» Your objective:
Repeat nothing but the lines below running from the one containing "2. Understand the" to the one containing "- Search PRs". Keep both end lines.
=== Section Start ===
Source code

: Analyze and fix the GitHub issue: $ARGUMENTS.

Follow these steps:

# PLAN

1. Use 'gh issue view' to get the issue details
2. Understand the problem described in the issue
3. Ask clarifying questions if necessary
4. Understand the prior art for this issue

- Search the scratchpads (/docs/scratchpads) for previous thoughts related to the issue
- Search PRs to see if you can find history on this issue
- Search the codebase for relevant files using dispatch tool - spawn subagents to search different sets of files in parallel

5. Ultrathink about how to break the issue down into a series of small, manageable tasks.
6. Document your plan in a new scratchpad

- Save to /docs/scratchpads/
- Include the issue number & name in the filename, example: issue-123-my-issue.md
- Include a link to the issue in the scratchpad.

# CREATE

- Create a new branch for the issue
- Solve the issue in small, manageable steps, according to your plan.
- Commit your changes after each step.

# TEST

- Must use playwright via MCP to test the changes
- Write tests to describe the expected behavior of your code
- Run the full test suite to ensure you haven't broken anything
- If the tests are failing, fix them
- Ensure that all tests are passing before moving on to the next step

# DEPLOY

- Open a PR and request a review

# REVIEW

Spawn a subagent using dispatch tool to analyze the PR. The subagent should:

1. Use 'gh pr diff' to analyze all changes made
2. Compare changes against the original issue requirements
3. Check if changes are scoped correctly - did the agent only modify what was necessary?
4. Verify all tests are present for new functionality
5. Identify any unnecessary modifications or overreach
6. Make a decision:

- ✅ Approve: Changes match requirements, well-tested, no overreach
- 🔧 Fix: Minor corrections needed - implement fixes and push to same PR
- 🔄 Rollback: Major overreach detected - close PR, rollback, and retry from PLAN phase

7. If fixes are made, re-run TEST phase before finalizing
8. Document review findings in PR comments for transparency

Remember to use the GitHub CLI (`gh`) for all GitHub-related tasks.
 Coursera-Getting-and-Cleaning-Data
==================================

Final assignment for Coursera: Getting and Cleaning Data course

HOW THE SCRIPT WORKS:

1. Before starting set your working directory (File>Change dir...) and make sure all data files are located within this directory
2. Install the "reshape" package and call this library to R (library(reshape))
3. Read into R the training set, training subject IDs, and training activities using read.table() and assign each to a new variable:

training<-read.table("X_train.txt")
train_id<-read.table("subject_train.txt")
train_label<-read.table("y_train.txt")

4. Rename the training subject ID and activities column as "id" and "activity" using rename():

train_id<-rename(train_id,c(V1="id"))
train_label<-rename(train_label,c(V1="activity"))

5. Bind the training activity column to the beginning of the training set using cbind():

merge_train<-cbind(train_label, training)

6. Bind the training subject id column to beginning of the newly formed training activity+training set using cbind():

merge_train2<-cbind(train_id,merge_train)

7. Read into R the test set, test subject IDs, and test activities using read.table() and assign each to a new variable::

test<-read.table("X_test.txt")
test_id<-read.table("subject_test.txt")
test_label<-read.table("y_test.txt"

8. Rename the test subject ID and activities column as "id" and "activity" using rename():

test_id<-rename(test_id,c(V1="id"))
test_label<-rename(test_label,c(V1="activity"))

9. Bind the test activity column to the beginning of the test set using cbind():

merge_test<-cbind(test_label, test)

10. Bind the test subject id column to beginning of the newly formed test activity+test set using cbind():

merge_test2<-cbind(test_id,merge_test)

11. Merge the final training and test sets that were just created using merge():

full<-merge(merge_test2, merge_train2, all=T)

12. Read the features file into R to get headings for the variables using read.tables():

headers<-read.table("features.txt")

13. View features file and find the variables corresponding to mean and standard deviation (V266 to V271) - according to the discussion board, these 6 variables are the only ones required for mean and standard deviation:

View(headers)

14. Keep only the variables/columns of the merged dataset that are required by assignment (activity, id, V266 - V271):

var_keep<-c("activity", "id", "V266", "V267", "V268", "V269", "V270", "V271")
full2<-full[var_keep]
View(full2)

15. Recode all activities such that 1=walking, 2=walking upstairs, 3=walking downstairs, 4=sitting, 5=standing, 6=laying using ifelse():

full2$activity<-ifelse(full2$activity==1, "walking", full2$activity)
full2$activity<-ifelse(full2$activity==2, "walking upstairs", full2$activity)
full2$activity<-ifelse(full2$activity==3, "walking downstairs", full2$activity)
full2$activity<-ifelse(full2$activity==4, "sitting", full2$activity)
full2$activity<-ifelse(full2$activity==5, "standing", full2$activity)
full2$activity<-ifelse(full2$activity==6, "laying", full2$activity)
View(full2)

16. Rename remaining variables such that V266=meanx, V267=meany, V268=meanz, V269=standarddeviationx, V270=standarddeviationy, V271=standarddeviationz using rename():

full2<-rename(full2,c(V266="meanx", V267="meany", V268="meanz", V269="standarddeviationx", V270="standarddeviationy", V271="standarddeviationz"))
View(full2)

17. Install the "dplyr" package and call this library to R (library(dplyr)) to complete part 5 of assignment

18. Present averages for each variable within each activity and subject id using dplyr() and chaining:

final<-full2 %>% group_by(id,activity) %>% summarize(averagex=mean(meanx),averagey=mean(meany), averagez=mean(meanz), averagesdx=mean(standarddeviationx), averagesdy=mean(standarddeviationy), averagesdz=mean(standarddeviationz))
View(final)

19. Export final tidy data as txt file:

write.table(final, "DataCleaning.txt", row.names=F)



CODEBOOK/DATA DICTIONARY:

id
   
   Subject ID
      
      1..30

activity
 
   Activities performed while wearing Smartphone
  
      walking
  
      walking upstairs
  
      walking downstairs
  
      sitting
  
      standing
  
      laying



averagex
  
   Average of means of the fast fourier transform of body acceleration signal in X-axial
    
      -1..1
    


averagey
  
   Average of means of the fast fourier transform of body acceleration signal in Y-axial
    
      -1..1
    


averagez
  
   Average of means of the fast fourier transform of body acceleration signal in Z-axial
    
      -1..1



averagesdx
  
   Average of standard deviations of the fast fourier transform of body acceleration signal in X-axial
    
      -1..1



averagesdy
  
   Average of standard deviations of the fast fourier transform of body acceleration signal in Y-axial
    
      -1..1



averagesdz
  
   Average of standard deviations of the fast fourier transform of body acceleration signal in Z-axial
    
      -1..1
=== Section End ===
» Output for this exercise:
2. Understand the problem described in the issue
3. Ask clarifying questions if necessary
4. Understand the prior art for this issue

- Search the scratchpads (/docs/scratchpads) for previous thoughts related to the issue
- Search PRs to see if you can find history on this issue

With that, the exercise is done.